* TASK REQUIREMENTS: Find the lines below that contain the string "production". Copy each one.

[TASK INPUT]

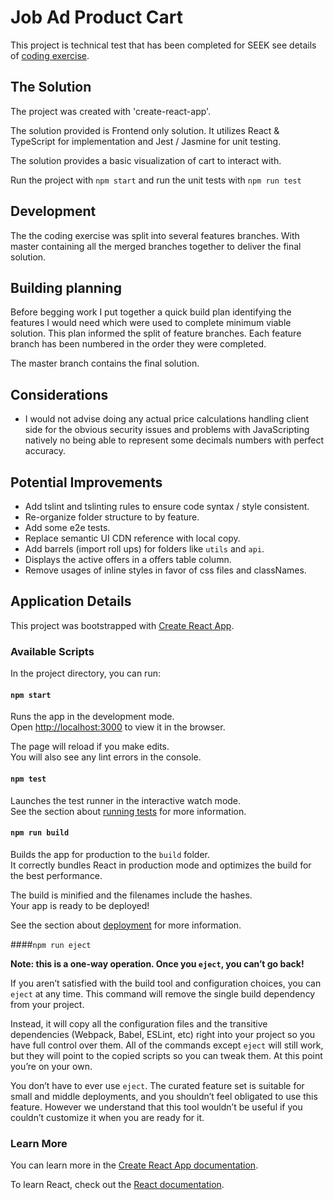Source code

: 
# Job Ad Product Cart

This project is technical test that has been completed for SEEK see details of [coding exercise](./docs/Software%20Engineer%20Code%20Challenge%20-%20Jan%2019.pdf).

## The Solution

The project was created with 'create-react-app'.

The solution provided is Frontend only solution. It utilizes React & TypeScript for implementation and Jest / Jasmine for unit testing.

The solution provides a basic visualization of cart to interact with.

Run the project with `npm start` and run the unit tests with `npm run test`

## Development

The the coding exercise was split into several features branches. With master containing all the merged branches together to deliver the final solution.

## Building planning
Before begging work I put together a quick build plan identifying the features I would need which were used to complete minimum viable solution. This plan informed the split of feature branches. Each feature branch has been numbered in the order they were completed.

The master branch contains the final solution.

## Considerations
*  I would not advise doing any actual price calculations handling client side for the obvious security issues and problems with JavaScripting natively no being able to represent some decimals numbers with perfect accuracy.

## Potential Improvements

* Add tslint and tslinting rules to ensure code syntax / style consistent.
* Re-organize folder structure to by feature.
* Add some e2e tests.
* Replace semantic UI CDN reference with local copy.
* Add barrels (import roll ups) for folders like `utils` and `api`.
* Displays the active offers in a offers table column.
* Remove usages of inline styles in favor of css files and classNames.
 

## Application Details

This project was bootstrapped with [Create React App](https://github.com/facebook/create-react-app).

### Available Scripts

In the project directory, you can run:

#### `npm start`

Runs the app in the development mode.<br>
Open [http://localhost:3000](http://localhost:3000) to view it in the browser.

The page will reload if you make edits.<br>
You will also see any lint errors in the console.

#### `npm test`

Launches the test runner in the interactive watch mode.<br>
See the section about [running tests](https://facebook.github.io/create-react-app/docs/running-tests) for more information.

#### `npm run build`

Builds the app for production to the `build` folder.<br>
It correctly bundles React in production mode and optimizes the build for the best performance.

The build is minified and the filenames include the hashes.<br>
Your app is ready to be deployed!

See the section about [deployment](https://facebook.github.io/create-react-app/docs/deployment) for more information.

####`npm run eject`

**Note: this is a one-way operation. Once you `eject`, you can’t go back!**

If you aren’t satisfied with the build tool and configuration choices, you can `eject` at any time. This command will remove the single build dependency from your project.

Instead, it will copy all the configuration files and the transitive dependencies (Webpack, Babel, ESLint, etc) right into your project so you have full control over them. All of the commands except `eject` will still work, but they will point to the copied scripts so you can tweak them. At this point you’re on your own.

You don’t have to ever use `eject`. The curated feature set is suitable for small and middle deployments, and you shouldn’t feel obligated to use this feature. However we understand that this tool wouldn’t be useful if you couldn’t customize it when you are ready for it.

### Learn More

You can learn more in the [Create React App documentation](https://facebook.github.io/create-react-app/docs/getting-started).

To learn React, check out the [React documentation](https://reactjs.org/).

[/TASK INPUT]

* TASK SOLUTION:
Builds the app for production to the `build` folder.<br>
It correctly bundles React in production mode and optimizes the build for the best performance.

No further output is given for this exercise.